Long-dated U.S. Treasury yields receded Friday, but the short-term 2-year Treasury booked the sharpest weekly rise in nearly 2 years, compressing the yield curve.
Moves on Friday were sparked by comments by St. Louis Federal Reserve President James Bullard but had been at least partly set in motion after the Federal Reserve’s Wednesday meeting concluded with a hawkish tone for financial markets.
How Treasurys are trading
- The 10-year Treasury note yield TMUBMUSD10Y, 1.438% was down 6 basis points 1.449% based on 3 p.m. Eastern Time rates.
- The 30-year Treasury TMUBMUSD30Y, 2.015%, known as the long bond, was at 2.027%, off 7.2 basis points on the day.

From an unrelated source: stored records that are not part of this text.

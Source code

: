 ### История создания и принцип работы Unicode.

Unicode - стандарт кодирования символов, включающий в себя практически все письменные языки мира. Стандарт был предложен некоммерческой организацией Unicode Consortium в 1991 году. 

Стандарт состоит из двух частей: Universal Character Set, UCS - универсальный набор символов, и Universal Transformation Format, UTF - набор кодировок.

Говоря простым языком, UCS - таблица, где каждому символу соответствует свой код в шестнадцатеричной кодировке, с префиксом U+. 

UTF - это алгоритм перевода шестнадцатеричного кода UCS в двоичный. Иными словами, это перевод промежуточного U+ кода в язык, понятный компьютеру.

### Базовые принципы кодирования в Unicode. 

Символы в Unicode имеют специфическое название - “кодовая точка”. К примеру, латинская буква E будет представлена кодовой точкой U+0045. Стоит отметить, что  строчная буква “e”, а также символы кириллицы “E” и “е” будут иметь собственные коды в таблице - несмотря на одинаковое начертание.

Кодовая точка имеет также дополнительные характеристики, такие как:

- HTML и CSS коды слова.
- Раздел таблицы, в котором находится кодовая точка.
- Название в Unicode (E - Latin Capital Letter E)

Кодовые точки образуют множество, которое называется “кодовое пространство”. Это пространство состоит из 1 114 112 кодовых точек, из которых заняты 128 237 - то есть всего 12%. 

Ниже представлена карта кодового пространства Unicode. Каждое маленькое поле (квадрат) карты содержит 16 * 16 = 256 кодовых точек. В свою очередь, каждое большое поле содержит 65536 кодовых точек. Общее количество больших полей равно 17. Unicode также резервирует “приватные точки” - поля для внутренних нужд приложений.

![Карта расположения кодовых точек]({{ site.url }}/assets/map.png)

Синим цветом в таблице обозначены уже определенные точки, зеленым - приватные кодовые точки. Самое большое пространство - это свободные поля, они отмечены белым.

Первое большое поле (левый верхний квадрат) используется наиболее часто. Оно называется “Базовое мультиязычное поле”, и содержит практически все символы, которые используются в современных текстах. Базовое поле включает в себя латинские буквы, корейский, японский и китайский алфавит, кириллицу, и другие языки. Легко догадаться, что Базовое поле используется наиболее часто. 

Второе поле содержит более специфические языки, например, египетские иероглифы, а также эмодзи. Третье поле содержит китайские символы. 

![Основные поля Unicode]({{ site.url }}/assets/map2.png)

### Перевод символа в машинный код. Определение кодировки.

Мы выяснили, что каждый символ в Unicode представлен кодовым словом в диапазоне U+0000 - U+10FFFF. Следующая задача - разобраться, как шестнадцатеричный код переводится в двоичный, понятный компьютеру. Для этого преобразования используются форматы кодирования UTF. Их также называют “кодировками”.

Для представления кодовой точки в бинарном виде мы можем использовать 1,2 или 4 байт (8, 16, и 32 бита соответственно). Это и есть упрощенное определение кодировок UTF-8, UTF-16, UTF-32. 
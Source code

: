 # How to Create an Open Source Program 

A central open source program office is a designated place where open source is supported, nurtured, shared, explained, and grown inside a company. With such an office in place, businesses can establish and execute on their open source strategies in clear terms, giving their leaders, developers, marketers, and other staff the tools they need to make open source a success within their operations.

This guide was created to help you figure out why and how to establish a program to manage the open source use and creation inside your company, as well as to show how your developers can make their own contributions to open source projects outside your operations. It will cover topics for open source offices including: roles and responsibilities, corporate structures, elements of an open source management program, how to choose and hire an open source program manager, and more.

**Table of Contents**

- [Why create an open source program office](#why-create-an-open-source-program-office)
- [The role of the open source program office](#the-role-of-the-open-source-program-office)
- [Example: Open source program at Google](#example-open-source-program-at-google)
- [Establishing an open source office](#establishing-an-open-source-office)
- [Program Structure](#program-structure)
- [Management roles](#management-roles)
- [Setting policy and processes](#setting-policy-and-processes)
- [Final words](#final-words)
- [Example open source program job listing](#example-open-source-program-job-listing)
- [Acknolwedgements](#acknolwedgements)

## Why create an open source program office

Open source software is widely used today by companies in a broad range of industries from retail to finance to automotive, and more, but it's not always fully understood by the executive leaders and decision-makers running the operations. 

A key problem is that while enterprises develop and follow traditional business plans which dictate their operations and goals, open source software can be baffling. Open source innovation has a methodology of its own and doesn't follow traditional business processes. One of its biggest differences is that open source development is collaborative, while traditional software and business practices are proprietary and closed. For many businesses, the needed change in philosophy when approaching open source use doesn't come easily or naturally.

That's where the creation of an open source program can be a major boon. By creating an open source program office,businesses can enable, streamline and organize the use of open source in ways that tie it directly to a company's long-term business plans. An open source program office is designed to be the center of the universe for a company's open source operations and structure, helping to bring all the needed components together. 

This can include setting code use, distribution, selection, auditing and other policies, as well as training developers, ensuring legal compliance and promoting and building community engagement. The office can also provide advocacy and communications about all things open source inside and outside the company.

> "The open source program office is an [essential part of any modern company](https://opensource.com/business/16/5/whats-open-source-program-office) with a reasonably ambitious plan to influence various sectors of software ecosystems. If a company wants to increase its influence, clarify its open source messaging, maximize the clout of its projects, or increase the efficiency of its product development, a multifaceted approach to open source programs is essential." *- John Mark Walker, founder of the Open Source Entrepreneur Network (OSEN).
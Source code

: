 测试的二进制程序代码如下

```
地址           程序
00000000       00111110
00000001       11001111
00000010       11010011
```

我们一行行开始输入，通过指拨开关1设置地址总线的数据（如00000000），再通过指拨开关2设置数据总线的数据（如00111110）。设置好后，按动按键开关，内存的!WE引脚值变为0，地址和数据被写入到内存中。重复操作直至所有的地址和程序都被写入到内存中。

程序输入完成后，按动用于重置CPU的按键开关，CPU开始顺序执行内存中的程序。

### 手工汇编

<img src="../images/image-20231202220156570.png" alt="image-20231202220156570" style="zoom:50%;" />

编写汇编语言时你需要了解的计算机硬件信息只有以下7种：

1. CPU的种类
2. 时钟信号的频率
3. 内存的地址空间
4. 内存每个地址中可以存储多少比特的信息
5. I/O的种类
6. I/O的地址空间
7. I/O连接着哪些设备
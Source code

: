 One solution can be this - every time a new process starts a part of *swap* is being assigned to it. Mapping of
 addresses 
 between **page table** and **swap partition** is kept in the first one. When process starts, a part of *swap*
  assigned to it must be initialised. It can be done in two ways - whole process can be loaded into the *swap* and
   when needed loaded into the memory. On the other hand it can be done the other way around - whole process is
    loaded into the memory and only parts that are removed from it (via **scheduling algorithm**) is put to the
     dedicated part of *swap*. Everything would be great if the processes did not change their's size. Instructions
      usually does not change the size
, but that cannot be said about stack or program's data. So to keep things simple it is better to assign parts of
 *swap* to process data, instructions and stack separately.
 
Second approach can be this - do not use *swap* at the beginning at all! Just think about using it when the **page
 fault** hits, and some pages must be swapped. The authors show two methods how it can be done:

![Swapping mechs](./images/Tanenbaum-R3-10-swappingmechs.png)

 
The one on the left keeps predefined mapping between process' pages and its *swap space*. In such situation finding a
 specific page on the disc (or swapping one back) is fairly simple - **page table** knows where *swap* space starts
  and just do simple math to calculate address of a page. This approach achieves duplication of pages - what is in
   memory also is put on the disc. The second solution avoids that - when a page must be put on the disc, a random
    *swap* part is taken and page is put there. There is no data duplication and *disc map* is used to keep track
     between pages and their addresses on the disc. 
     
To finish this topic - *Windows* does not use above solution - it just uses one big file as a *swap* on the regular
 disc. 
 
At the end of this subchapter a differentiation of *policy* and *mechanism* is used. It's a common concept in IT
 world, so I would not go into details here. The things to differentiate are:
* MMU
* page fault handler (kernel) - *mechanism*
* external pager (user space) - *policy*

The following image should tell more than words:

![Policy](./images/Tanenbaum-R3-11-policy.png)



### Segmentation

- The 2-year Treasury note gained 4.5 basis points to 0.256%.
For the week, the 10-year Treasury lost 1.3 basis points; the 30-year shed 12.4 basis points, for its steepest weekly decline since June 12 of 2020; while the 2-year rose 10.5 basis points for its sharpest yield gain since Oct. 11, 2019, according to Dow Jones Market Data.
Drivers for the Treasury market
In an interview on CNBC on Friday, Bullard said it was “natural” for the Fed to tilt hawkish at its meeting earlier this week given recent strong inflation readings.
He suggested that he would be inclined to see the Fed lift interest rates by late 2022 and said that Fed Chairman Jerome Powell has effectively opened the door to tapering the central bank’s monthly purchases of $120 billion in Treasurys and mortgage-backed securities.
Comments from Bullard, who isn’t currently a member of the rate-setting Federal Open Market Committee, but will be in 2022, coincided with big swings lower in longer-dated Treasury yields.
The Fed official’s comments come days after the FOMC held its policy interest rate steady and made no change to its asset buying program on Wednesday, but also signaled an interest rate rise sooner than expected, with its forecasts suggesting two increases in 2023. And the Fed lifted its inflation forecasts for this year and next.
Analysts said trading in Treasurys were unusual, given the Fed’s expectations for hotter and more persistent inflation, but some said that moves were likely driven by unwinding of bearish short positions and the perception that fixed-income investors were reducing their own expectations for hotter inflation now that the Fed is tilting toward tightening monetary policy.
Yields at the back end of the curve fell sharply on Thursday, with the 10-year Treasury hitting a rate of around 1.444%, according to FactSet data, before recovering somewhat.
What strategists are saying
“We still expect nominal yields to reprice higher at some point this year, once technical factors dissipate and fundamentals reassert themselves,” wrote Jefferies economists Aneta Markowska and Thomas Simons, in a Friday note.
The Jefferies analyst said that there were takeaways from the Fed meeting, which could help see yields head higher and prices falling, eventually:
- Fed tapering
- Markets response to evidence of inflation
- Job demand has become a focal point for the Fed, best assessed by job-opening data.
“In the longer term, we do think the more hawkish sounding Fed does raise plenty of questions about how we are supposed to interpret the new average inflation targeting regime,” the economists wrote.
“Chair Powell highlighted expectations that labor markets would continue to improve and expectations that inflation would trend toward their 2% ‘Goldilocks’ range in the medium term to support the case for beginning taper discussions.”